Burial is another beautiful way to memorialize our pets. It can be done at a pet cemetery or on your own property. Check with your local county about laws governing private burial. If considering private burial, consider calling 8-1-1 prior to any digging project. To prevent the attraction of wild animals, placement should be at least 3-4 feet below the ground’s surface, wrapped in plastic and placed in a pet casket/wood or metal box. Placing large stones or a heavy object over top the grave is another deterrent for curious wild animals.
If I wish for a 100% private cremation, will my pet be alone in the cremation chamber?
Yes. 100% alone. This is different than a “Partitioned” private which is sometimes referred to as an “Individual” or “Private” cremation. 100% Private cremation is referred to a private or individual cremation, as well! This can be very confusing for everyone not familiar with the pet cremation industry. We would be honored to make arrangements for a 100% Private cremation for your companion animal. We will bring their ashes home to you.
A “Partitioned” cremation is when more than one pet is placed in the cremation chamber at a time. They are separated by space, bricks or a small partition. Ashes are returned to the family. Given the nature of cremation, active co-mingling of ashes occur during this process.
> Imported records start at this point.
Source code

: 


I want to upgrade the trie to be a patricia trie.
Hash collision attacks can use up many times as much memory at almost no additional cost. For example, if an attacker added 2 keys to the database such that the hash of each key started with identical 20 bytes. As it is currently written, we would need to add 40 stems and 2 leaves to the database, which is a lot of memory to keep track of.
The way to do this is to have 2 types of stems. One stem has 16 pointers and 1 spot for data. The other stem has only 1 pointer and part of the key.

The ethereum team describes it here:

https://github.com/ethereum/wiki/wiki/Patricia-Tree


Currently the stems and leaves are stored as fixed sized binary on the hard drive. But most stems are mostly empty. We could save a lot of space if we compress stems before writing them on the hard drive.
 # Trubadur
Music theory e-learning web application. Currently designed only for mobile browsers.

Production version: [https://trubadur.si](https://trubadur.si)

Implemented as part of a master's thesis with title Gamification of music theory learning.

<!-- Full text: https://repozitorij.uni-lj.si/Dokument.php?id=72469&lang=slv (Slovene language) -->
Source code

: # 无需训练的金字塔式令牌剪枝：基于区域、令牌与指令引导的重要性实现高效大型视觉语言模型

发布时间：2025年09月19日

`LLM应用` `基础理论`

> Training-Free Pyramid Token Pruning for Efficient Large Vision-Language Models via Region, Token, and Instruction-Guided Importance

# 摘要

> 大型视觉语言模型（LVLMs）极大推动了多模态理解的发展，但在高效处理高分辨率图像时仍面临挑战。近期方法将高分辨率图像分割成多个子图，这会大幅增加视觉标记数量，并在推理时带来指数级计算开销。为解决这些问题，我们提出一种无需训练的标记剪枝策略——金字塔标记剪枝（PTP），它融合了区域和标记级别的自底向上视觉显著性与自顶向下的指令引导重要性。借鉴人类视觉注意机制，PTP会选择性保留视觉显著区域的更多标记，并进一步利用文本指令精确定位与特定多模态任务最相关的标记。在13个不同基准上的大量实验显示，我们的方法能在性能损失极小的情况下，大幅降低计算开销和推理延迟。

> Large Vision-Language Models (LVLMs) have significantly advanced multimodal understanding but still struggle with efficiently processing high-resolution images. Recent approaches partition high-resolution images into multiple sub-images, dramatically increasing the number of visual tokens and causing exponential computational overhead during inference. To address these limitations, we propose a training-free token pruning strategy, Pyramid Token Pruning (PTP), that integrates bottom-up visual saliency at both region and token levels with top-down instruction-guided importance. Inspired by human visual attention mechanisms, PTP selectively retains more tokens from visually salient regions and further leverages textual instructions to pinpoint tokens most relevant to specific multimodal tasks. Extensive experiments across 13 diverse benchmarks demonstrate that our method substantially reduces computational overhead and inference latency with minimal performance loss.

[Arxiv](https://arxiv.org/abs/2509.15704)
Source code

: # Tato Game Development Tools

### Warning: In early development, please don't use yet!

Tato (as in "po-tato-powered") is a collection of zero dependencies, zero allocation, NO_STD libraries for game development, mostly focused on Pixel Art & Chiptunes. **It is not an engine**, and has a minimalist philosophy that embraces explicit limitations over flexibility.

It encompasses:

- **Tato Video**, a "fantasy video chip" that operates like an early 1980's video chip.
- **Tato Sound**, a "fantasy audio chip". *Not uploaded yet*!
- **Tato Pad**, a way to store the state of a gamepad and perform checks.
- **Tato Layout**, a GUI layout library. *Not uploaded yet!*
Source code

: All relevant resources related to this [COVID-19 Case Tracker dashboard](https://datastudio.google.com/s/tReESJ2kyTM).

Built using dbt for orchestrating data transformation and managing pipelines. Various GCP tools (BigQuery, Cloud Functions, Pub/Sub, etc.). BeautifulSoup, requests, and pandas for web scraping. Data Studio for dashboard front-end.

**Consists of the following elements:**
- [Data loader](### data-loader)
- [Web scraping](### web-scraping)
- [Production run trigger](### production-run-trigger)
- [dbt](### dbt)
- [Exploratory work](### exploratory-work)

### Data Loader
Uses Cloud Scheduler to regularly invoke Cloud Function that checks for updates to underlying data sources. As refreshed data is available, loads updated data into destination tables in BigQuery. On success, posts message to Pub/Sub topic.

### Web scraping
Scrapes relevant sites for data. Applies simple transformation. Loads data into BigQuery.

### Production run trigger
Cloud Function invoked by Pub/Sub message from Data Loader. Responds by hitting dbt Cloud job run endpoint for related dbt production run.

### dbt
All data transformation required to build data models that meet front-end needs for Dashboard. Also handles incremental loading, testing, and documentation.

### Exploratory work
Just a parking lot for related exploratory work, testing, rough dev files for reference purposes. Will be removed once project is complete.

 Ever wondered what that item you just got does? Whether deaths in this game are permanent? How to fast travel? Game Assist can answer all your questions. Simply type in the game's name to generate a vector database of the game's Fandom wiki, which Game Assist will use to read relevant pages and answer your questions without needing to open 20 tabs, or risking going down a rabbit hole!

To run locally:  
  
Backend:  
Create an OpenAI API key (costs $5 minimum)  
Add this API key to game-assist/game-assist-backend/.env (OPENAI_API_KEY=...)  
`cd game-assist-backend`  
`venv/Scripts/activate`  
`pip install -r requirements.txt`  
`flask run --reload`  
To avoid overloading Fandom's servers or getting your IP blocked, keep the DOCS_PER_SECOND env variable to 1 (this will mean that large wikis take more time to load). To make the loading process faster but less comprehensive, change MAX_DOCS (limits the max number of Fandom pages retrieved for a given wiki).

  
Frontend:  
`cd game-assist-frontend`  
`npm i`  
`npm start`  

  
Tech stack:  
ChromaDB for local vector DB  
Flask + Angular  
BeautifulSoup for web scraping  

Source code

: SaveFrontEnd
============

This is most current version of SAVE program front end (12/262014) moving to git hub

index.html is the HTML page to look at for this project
What should I tell my children?
This can be especially difficult for children, particularly if their friend has been with them the entirety of their lives. Learning about the cycle of life and death is a very valuable lesson that everyone has to experience at some point. Only you know when it is the best time to teach that lesson to your children. Allowing them to grieve and providing them lots of support is key. Euthanasia provides a wonderful opportunity for us to teach our children lessons of compassion, love and strength.
Encouraging them to celebrate the lovely life that their animal friend experienced can be a helpful way to deal with the sadness. Planting a garden or tree dedicated to their pet, drawing pictures or collecting photos of their pet to create a special album or writing a letter to their companion animal are beautiful activities that children may enjoy.
Snort’s Special Gift by Suzann Yue, Jasper’s Day by Marjorie Blaine Parker,Goodbye Mousie by Robie Harris, Love That Dog by Sharon Creech and Saying Goodbye to Lulu by Corinne Demas are a few books helpful for children that may be coping with the loss of a companion animal.
What do I need to do to prepare for your arrival?
Decide where and how you want the procedure to take place. Outside in a favorite garden or sleeping area are popular locations. Do you want your animal companion to lay on a special blanket or bed? Who wants to be present for the euthanasia? Decide on a body care option: private cremation, memorial cremation, cemetery burial or home burial.